Linear Layer Output: The class token output generates image labels through a single linear layer.
The success of vision transformers is grounded in their ability to:
Learn from large-scale data via pre-trained models
Capture global context more effectively
Avoid hardcoded convolutional biases
Generalize across domains, from image classification to visual grounding
They also excel in many computer vision tasks, including detection, segmentation, and image classification.
Most ViT models require extensive pre-training on massive datasets. Fine-tuning then adapts the pre-trained model to specific computer vision tasks.
Developers often release fine-tuning code to enable customization of vision transformer ViT models across various domains. This two-stage process helps the model retain general features and specialize in image classification tasks or others.

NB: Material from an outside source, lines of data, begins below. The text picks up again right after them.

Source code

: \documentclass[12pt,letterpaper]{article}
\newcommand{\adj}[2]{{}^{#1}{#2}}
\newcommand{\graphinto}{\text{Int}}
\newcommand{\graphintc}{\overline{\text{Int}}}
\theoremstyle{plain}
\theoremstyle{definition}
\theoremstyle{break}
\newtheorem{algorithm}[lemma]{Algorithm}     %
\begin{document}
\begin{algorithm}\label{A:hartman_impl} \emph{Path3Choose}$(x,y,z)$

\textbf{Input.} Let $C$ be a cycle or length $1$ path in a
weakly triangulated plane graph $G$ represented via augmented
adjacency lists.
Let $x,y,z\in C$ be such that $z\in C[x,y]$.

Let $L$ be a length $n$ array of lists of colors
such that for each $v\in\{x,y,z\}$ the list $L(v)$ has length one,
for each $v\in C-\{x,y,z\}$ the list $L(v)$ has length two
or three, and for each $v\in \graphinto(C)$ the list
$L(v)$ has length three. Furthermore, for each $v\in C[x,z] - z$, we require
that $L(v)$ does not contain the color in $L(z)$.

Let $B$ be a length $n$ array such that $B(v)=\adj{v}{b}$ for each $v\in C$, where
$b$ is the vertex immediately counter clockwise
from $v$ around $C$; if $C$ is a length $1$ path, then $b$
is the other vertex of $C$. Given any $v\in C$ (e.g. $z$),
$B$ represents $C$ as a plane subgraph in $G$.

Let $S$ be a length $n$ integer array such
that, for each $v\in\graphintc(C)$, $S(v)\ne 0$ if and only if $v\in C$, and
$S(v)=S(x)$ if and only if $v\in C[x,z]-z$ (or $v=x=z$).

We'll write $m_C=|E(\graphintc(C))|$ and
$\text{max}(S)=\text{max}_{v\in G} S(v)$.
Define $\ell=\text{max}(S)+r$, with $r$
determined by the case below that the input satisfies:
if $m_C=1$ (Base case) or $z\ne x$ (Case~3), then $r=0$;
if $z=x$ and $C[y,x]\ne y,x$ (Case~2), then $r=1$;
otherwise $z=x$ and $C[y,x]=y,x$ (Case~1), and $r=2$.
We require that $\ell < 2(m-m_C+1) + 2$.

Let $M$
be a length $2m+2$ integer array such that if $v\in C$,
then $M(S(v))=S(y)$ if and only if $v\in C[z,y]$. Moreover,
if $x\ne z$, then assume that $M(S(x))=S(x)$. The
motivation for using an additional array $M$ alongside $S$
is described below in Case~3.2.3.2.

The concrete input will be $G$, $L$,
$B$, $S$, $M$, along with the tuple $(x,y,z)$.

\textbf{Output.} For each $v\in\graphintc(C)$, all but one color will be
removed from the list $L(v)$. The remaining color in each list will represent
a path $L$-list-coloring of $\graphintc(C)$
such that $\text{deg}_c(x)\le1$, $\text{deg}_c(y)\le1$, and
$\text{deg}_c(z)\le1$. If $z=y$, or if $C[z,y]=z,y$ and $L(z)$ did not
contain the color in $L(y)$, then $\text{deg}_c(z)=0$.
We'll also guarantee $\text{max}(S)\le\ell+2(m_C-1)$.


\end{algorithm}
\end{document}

Despite their impressive performance, vision transformers have limitations:
Require extensive training images and pre-training for good performance
Less effective on small datasets without data augmentation
Interpretation of attention heads is still a challenge for explainability
Feature | Vision Transformer |
---|---|
Patch Embedding | Yes |
Positional Embeddings | Yes |
self-attention | Yes (multiple times per layer) |
Transformer Model | Yes |
pre-trained Models | Highly recommended |
Global Context Modeling | From the first layer |
Vision transformers solve major image recognition challenges by capturing global patterns and removing the need for hand-designed features. They also scale well across diverse tasks, making them a smart fit for today’s computer vision needs.
With large datasets and pre-trained models now easily available, this is a great time to apply vision transformers in your projects. Try them out and notice the difference in performance.